##### Dataset

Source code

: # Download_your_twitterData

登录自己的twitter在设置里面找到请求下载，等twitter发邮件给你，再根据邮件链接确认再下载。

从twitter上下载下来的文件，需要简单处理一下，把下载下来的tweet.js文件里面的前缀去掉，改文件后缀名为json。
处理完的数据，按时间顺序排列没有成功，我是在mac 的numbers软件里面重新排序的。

##########
##### Dataset

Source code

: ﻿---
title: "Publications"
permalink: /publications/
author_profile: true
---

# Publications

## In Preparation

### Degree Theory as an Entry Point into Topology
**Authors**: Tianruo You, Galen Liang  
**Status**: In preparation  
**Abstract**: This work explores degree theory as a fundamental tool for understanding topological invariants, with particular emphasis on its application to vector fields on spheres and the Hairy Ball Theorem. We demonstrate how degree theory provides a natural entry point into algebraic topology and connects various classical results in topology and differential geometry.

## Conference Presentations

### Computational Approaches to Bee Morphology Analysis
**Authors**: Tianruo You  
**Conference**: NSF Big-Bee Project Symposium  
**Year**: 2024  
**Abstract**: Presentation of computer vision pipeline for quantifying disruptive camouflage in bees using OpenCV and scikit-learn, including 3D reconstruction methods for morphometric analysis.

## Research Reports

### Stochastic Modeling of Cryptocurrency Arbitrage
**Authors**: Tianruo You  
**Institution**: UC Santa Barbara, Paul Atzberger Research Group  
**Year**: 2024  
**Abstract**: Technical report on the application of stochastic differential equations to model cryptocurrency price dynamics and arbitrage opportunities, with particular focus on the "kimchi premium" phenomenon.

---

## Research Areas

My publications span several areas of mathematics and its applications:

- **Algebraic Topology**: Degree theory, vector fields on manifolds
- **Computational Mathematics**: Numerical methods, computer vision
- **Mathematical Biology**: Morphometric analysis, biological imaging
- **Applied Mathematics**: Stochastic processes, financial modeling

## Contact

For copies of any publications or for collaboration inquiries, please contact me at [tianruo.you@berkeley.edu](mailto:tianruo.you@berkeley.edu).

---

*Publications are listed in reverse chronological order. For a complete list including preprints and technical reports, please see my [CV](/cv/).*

##########
##### Dataset

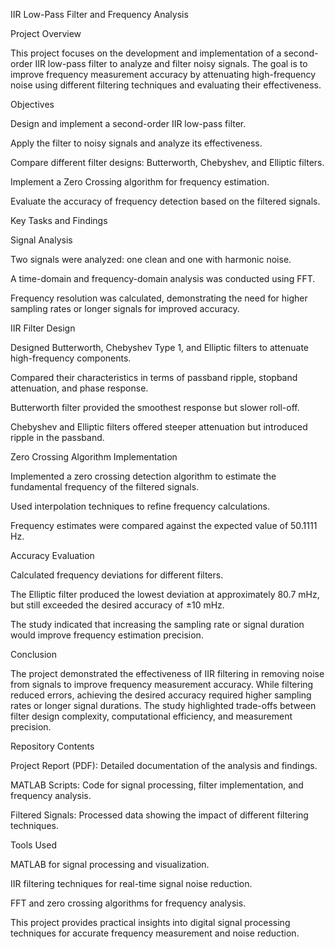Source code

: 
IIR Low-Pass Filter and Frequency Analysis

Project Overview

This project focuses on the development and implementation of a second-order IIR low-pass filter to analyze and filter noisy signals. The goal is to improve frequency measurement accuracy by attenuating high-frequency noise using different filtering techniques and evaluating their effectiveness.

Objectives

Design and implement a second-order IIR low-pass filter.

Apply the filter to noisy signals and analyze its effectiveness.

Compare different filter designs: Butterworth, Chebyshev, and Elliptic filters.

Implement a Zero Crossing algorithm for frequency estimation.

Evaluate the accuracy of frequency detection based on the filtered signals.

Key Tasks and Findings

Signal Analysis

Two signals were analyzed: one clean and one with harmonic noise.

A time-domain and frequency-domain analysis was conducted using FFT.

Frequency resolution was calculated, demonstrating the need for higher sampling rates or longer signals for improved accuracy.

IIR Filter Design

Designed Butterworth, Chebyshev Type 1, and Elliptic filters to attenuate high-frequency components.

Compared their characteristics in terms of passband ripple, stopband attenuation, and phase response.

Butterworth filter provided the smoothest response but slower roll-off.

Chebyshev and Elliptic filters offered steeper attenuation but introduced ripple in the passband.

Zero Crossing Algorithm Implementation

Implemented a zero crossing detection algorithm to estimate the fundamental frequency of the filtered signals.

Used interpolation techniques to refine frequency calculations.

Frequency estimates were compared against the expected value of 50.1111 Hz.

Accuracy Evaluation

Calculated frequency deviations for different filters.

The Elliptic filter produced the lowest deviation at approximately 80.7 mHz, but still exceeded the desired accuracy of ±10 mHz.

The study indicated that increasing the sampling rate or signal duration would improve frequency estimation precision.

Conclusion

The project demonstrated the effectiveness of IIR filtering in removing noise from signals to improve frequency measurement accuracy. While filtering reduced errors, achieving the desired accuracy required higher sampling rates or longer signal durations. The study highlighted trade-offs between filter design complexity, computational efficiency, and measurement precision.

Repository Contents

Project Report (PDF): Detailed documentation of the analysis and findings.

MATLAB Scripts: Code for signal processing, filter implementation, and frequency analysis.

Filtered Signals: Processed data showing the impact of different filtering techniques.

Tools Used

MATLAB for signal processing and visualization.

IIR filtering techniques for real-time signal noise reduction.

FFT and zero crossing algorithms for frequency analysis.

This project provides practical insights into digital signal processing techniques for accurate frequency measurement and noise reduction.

##########

Instructions to follow:
In the records above, find each line that mentions the string "attenuation", then copy it.

Exercise response:
Compared their characteristics in terms of passband ripple, stopband attenuation, and phase response.
Chebyshev and Elliptic filters offered steeper attenuation but introduced ripple in the passband.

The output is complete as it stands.